24 April 2024

Saint … who? Here’s the story behind one of Melbourne’s most unusual church names 

St Eanswythe’s unusual name hails from Kent. Picture: Canterbury Trust 

By Mark Brolly

31 March 2022 

What links the Melbourne bayside suburb of Altona with one of the earliest Anglo-Saxon saints and a lead box of human remains found in a Kent church during Queen Victoria’s reign? 

The answer is St Eanswythe, the granddaughter of the first English king to convert to Christianity. 

The Melbourne church that bears her name is believed to be the only church outside of Kent to do so, thanks to its very first priest. 

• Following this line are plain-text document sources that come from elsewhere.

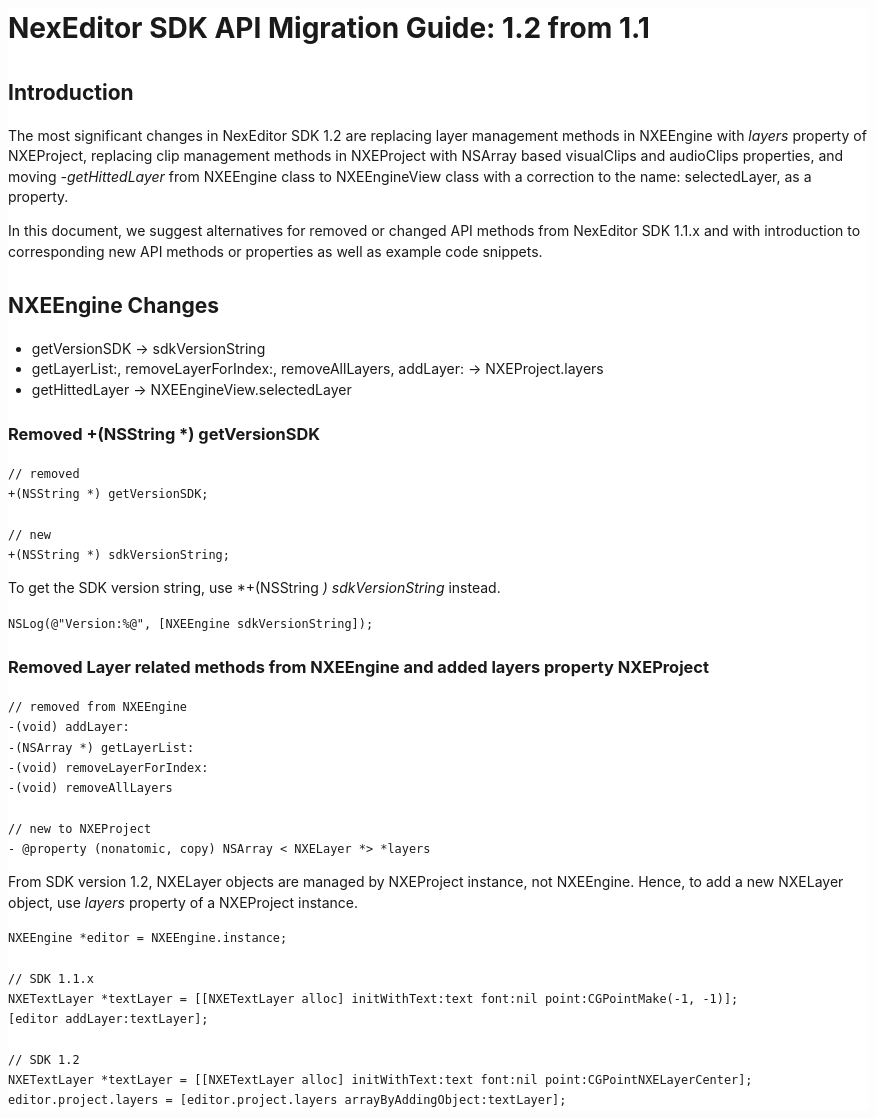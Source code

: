 # NexEditor SDK API Migration Guide: 1.2 from 1.1

## Introduction

The most significant changes in NexEditor SDK 1.2 are replacing layer management methods in NXEEngine with *layers* property of NXEProject, replacing clip management methods in NXEProject with NSArray based visualClips and audioClips properties, and moving *-getHittedLayer* from NXEEngine class to NXEEngineView class with a correction to the name: selectedLayer, as a property.

In this document, we suggest alternatives for removed or changed API methods from NexEditor SDK 1.1.x and with introduction to corresponding new API methods or properties as well as example code snippets.

## NXEEngine Changes
 + getVersionSDK -> sdkVersionString
 + getLayerList:, removeLayerForIndex:, removeAllLayers, addLayer: -> NXEProject.layers
 + getHittedLayer -> NXEEngineView.selectedLayer

### Removed +(NSString *) getVersionSDK
    // removed
    +(NSString *) getVersionSDK;

    // new
    +(NSString *) sdkVersionString;


To get the SDK version string, use *+(NSString *) sdkVersionString* instead.
    
    NSLog(@"Version:%@", [NXEEngine sdkVersionString]);

### Removed Layer related methods from NXEEngine and added layers property NXEProject

	// removed from NXEEngine
	-(void) addLayer:
	-(NSArray *) getLayerList:
	-(void) removeLayerForIndex:
	-(void) removeAllLayers
	
	// new to NXEProject
	- @property (nonatomic, copy) NSArray < NXELayer *> *layers


From SDK version 1.2, NXELayer objects are managed by NXEProject instance, not NXEEngine. Hence, to add a new NXELayer object, use *layers* property of a NXEProject instance.

	NXEEngine *editor = NXEEngine.instance;
	
	// SDK 1.1.x
	NXETextLayer *textLayer = [[NXETextLayer alloc] initWithText:text font:nil point:CGPointMake(-1, -1)];
	[editor addLayer:textLayer];
	
	// SDK 1.2
	NXETextLayer *textLayer = [[NXETextLayer alloc] initWithText:text font:nil point:CGPointNXELayerCenter];
	editor.project.layers = [editor.project.layers arrayByAddingObject:textLayer];
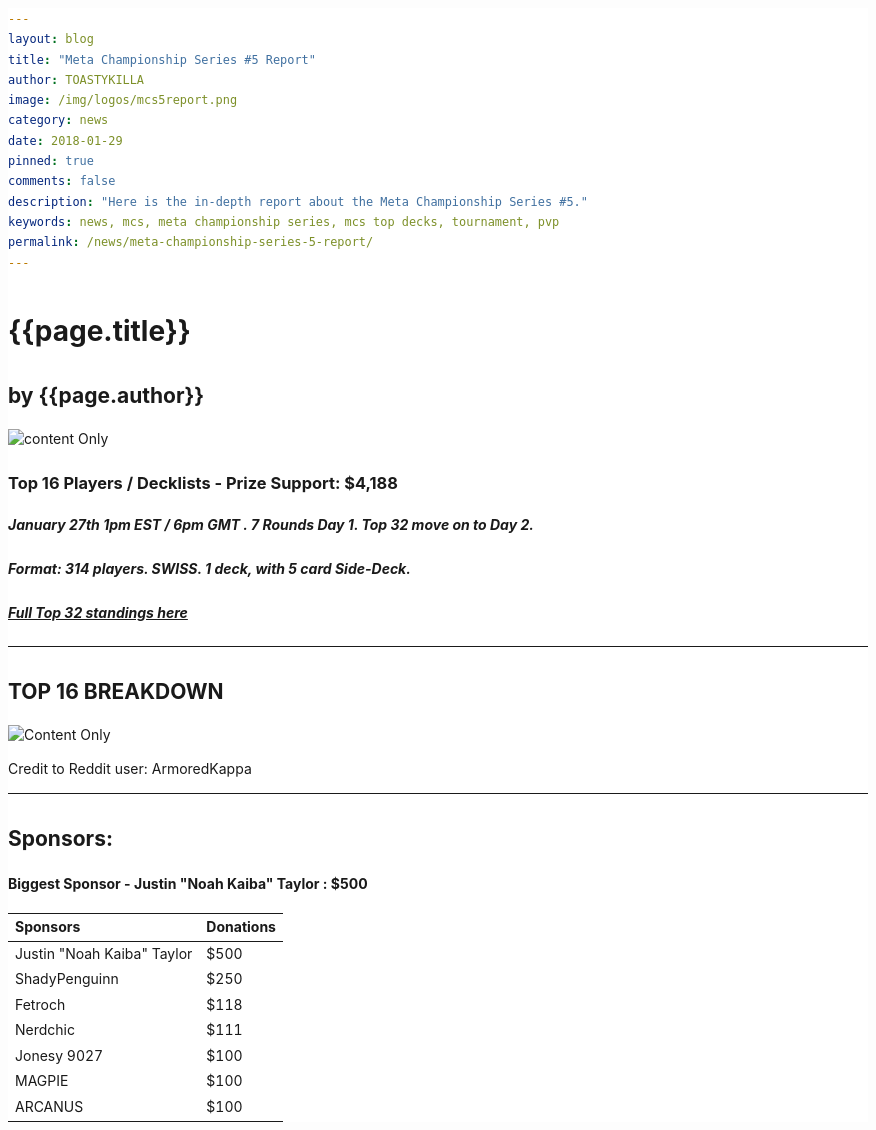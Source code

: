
 ```yaml
---
layout: blog
title: "Meta Championship Series #5 Report"
author: TOASTYKILLA
image: /img/logos/mcs5report.png
category: news
date: 2018-01-29
pinned: true
comments: false
description: "Here is the in-depth report about the Meta Championship Series #5."
keywords: news, mcs, meta championship series, mcs top decks, tournament, pvp
permalink: /news/meta-championship-series-5-report/
---
```


# {{page.title}}
## by {{page.author}}   


![content Only](https://media.discordapp.net/attachments/380762490931249172/407748286175379476/MCS5_Event_Report_Thumbnail.png?width=1000&height=400)

### Top 16 Players / Decklists - Prize Support: $4,188

##### January 27th 1pm EST / 6pm GMT . 7 Rounds Day 1. Top 32 move on to Day 2. 

##### Format: 314 players. SWISS. 1 deck, with 5 card Side-Deck.

#####  [Full Top 32 standings here](https://smash.gg/tournament/meta-championship-series-v/events/mcs-v/standings)

---------- 

## TOP 16 BREAKDOWN

![Content Only](https://media.discordapp.net/attachments/388780826596343814/407563057565270030/v53JacW.jpg?width=900&height=400)

Credit to Reddit user: ArmoredKappa

----------

## Sponsors:

#### Biggest Sponsor - Justin "Noah Kaiba" Taylor : $500

|Sponsors|Donations
| :------- | :---- |
|Justin "Noah Kaiba" Taylor| $500|
|ShadyPenguinn|$250|
|Fetroch| $118|
|Nerdchic|$111|
|Jonesy 9027|$100|
|MAGPIE|$100|
|ARCANUS|$100|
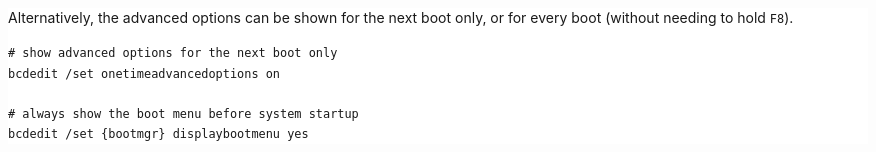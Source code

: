 [^f8key]: The check is supposedly still there, but is so short that it can't be activated.

Alternatively, the advanced options can be shown for the next boot only, or for every boot
(without needing to hold `F8`).

	# show advanced options for the next boot only
	bcdedit /set onetimeadvancedoptions on

	# always show the boot menu before system startup
	bcdedit /set {bootmgr} displaybootmenu yes


[^win7efi]: Windows 7 actually supports efi booting from CD, but the efi loader and
[^usbkey]: Write a new MBR partition table to a USB key and add a single FAT32 partition.
[^gparted]: Disk Utility only adds a hybrid MBR when creating a new partition table and
[GParted]: http://gparted.org/index.php
[gparted live cd]: http://gparted.org/livecd.php
[gdisk-osx]: http://sourceforge.net/projects/gptfdisk/files/gptfdisk/0.8.10/gdisk-binaries/gdisk-0.8.10.pkg/download
[^diskid]: On Linux systems, the disk will normally be named using the form `sda`, where
[^protective]: A *protective* MBR usually lists only one partition, that spans the entire
[^gptwarning]: It may be that `gdisk` can't write out the GPT due to lack of free spaceat
[`homebrew`]: http://brew.sh/
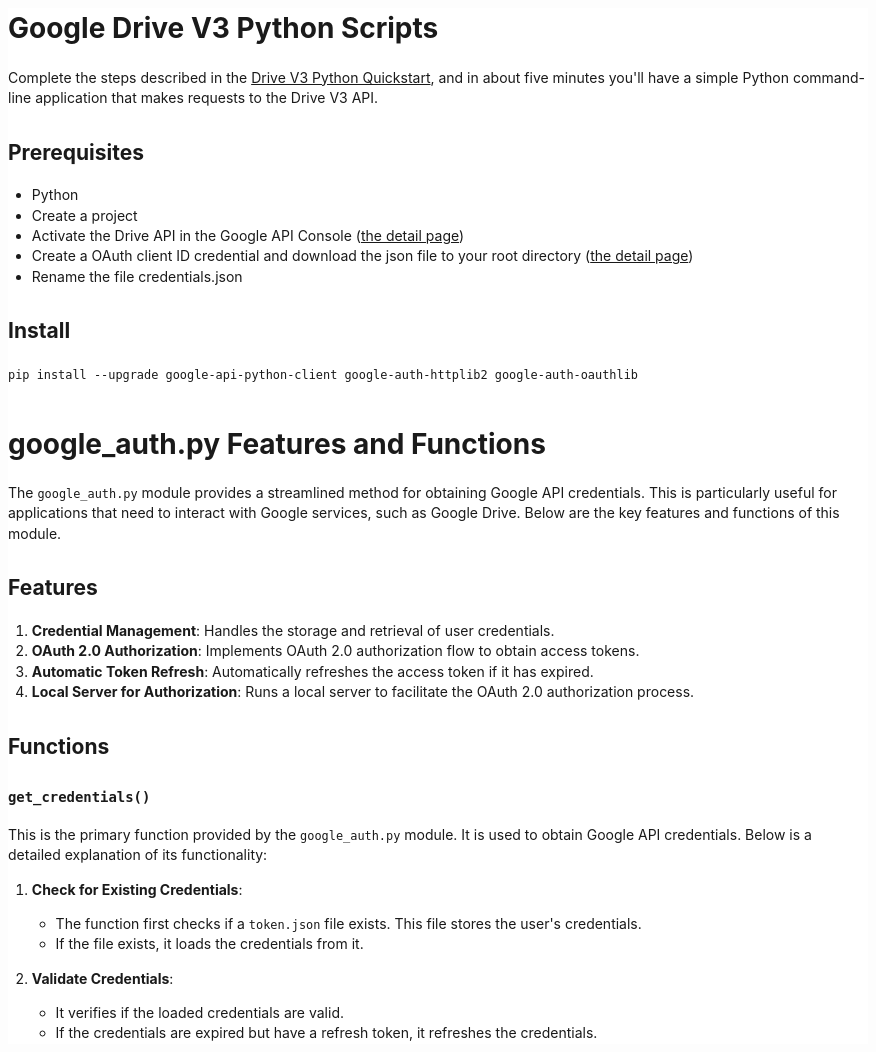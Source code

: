 # Google Drive V3 Python Scripts

Complete the steps described in the [Drive V3 Python Quickstart](
https://developers.google.com/drive/v3/web/quickstart/python), and in
about five minutes you'll have a simple Python command-line application that
makes requests to the Drive V3 API.

## Prerequisites
- Python
- Create a project
- Activate the Drive API in the Google API Console ([the detail page](https://developers.google.com/workspace/guides/create-project))
- Create a OAuth client ID credential and download the json file to your root directory ([the detail page](https://developers.google.com/workspace/guides/create-credentials))
- Rename the file credentials.json

## Install

```shell
pip install --upgrade google-api-python-client google-auth-httplib2 google-auth-oauthlib
```


# google_auth.py Features and Functions

The `google_auth.py` module provides a streamlined method for obtaining Google API credentials. This is particularly useful for applications that need to interact with Google services, such as Google Drive. Below are the key features and functions of this module.

## Features

1. **Credential Management**: Handles the storage and retrieval of user credentials.
2. **OAuth 2.0 Authorization**: Implements OAuth 2.0 authorization flow to obtain access tokens.
3. **Automatic Token Refresh**: Automatically refreshes the access token if it has expired.
4. **Local Server for Authorization**: Runs a local server to facilitate the OAuth 2.0 authorization process.

## Functions

### `get_credentials()`

This is the primary function provided by the `google_auth.py` module. It is used to obtain Google API credentials. Below is a detailed explanation of its functionality:

1. **Check for Existing Credentials**:
   - The function first checks if a `token.json` file exists. This file stores the user's credentials.
   - If the file exists, it loads the credentials from it.

2. **Validate Credentials**:
   - It verifies if the loaded credentials are valid.
   - If the credentials are expired but have a refresh token, it refreshes the credentials.
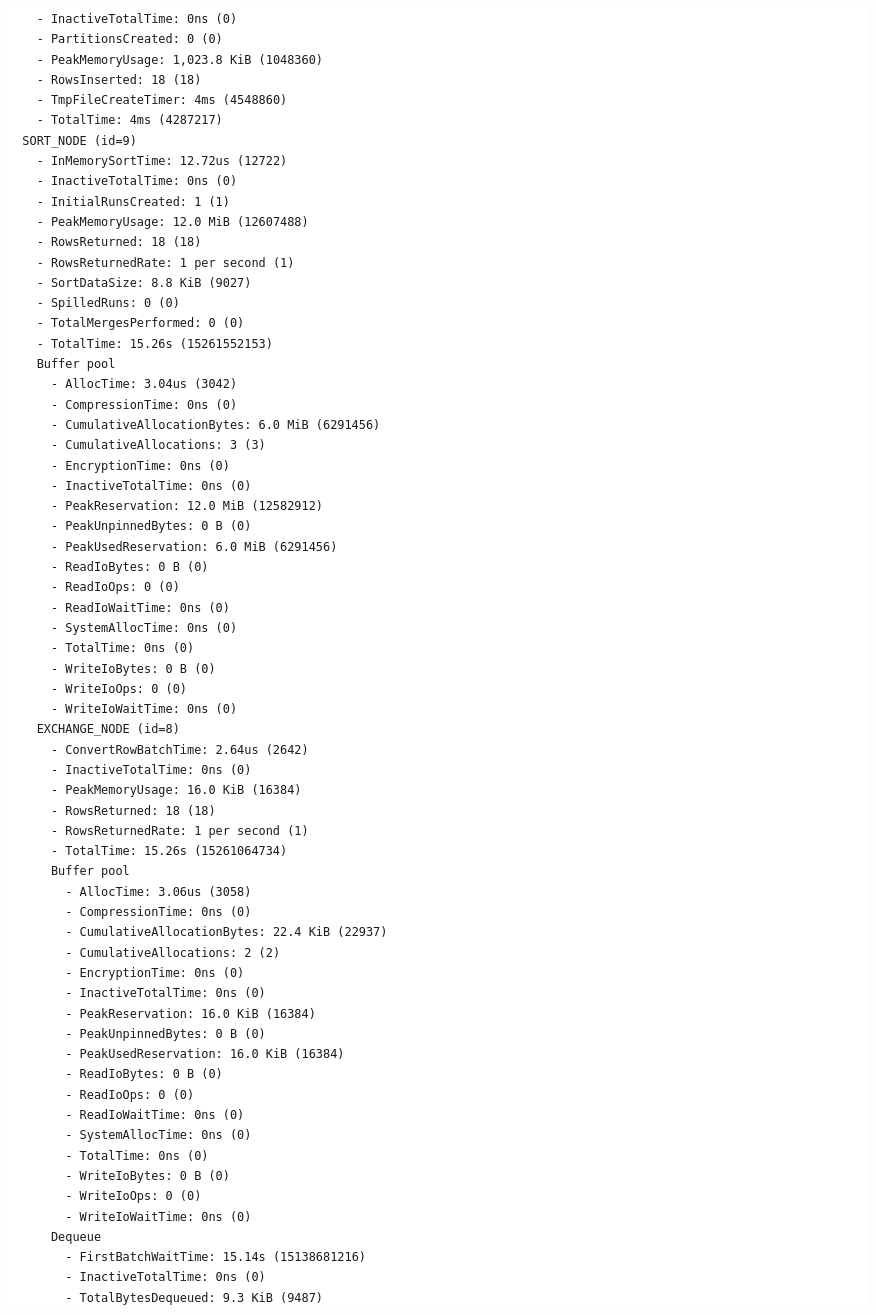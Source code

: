         - InactiveTotalTime: 0ns (0)
        - PartitionsCreated: 0 (0)
        - PeakMemoryUsage: 1,023.8 KiB (1048360)
        - RowsInserted: 18 (18)
        - TmpFileCreateTimer: 4ms (4548860)
        - TotalTime: 4ms (4287217)
      SORT_NODE (id=9)
        - InMemorySortTime: 12.72us (12722)
        - InactiveTotalTime: 0ns (0)
        - InitialRunsCreated: 1 (1)
        - PeakMemoryUsage: 12.0 MiB (12607488)
        - RowsReturned: 18 (18)
        - RowsReturnedRate: 1 per second (1)
        - SortDataSize: 8.8 KiB (9027)
        - SpilledRuns: 0 (0)
        - TotalMergesPerformed: 0 (0)
        - TotalTime: 15.26s (15261552153)
        Buffer pool
          - AllocTime: 3.04us (3042)
          - CompressionTime: 0ns (0)
          - CumulativeAllocationBytes: 6.0 MiB (6291456)
          - CumulativeAllocations: 3 (3)
          - EncryptionTime: 0ns (0)
          - InactiveTotalTime: 0ns (0)
          - PeakReservation: 12.0 MiB (12582912)
          - PeakUnpinnedBytes: 0 B (0)
          - PeakUsedReservation: 6.0 MiB (6291456)
          - ReadIoBytes: 0 B (0)
          - ReadIoOps: 0 (0)
          - ReadIoWaitTime: 0ns (0)
          - SystemAllocTime: 0ns (0)
          - TotalTime: 0ns (0)
          - WriteIoBytes: 0 B (0)
          - WriteIoOps: 0 (0)
          - WriteIoWaitTime: 0ns (0)
        EXCHANGE_NODE (id=8)
          - ConvertRowBatchTime: 2.64us (2642)
          - InactiveTotalTime: 0ns (0)
          - PeakMemoryUsage: 16.0 KiB (16384)
          - RowsReturned: 18 (18)
          - RowsReturnedRate: 1 per second (1)
          - TotalTime: 15.26s (15261064734)
          Buffer pool
            - AllocTime: 3.06us (3058)
            - CompressionTime: 0ns (0)
            - CumulativeAllocationBytes: 22.4 KiB (22937)
            - CumulativeAllocations: 2 (2)
            - EncryptionTime: 0ns (0)
            - InactiveTotalTime: 0ns (0)
            - PeakReservation: 16.0 KiB (16384)
            - PeakUnpinnedBytes: 0 B (0)
            - PeakUsedReservation: 16.0 KiB (16384)
            - ReadIoBytes: 0 B (0)
            - ReadIoOps: 0 (0)
            - ReadIoWaitTime: 0ns (0)
            - SystemAllocTime: 0ns (0)
            - TotalTime: 0ns (0)
            - WriteIoBytes: 0 B (0)
            - WriteIoOps: 0 (0)
            - WriteIoWaitTime: 0ns (0)
          Dequeue
            - FirstBatchWaitTime: 15.14s (15138681216)
            - InactiveTotalTime: 0ns (0)
            - TotalBytesDequeued: 9.3 KiB (9487)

Tradition says St Eanswythe, of Kentish royal blood, founded a Benedictine priory at the Channel port of Folkestone in about 660AD. She died soon afterwards, aged in her late teens or early 20s. 

Vicar of the Anglican Parish of Altona-Laverton, The Reverend Chris Lancaster has care of the St Eanswythe Altona, along with St Clement’s in Altona Meadows.  

In The Melbourne Anglican in May 2020, Mr Lancaster wrote that in the 1920s the Reverend W.H. Edwardes, the first priest of the newly established parish of Altona, suggested that his new church might be dedicated to St Eanswythe. He had begun his ordained ministry in Folkestone 40 years earlier. 

Altona parishioners have maintained links with Folkestone Anglicans, with the English parish donating a processional cross to its Melbourne namesake. 

Read more: How Kathryn went from Christmas trips to her grandparent’s church to ordination

Mr Lancaster had written to The Melbourne Anglican about the newly released results of scientific testing of bones found by workmen in 1885. These were in a lead box hidden in the walls of Folkestone’s parish church of St Mary and St Eanswythe, probably during the Reformation. 

He quoted Dr Andrew Richardson of the Canterbury Archaeological Trust as saying that the results were highly significant, possibly the only surviving remains of a member of the Kentish royal family, and one of the earliest Anglo-Saxon saints. 

“And so we are left to wonder at the fruit that is still emerging from the short life and even shorter ministry of this remarkable young woman from the seventh century, as her story and her bones connect Christians from both sides of the world,” Mr Lancaster concluded.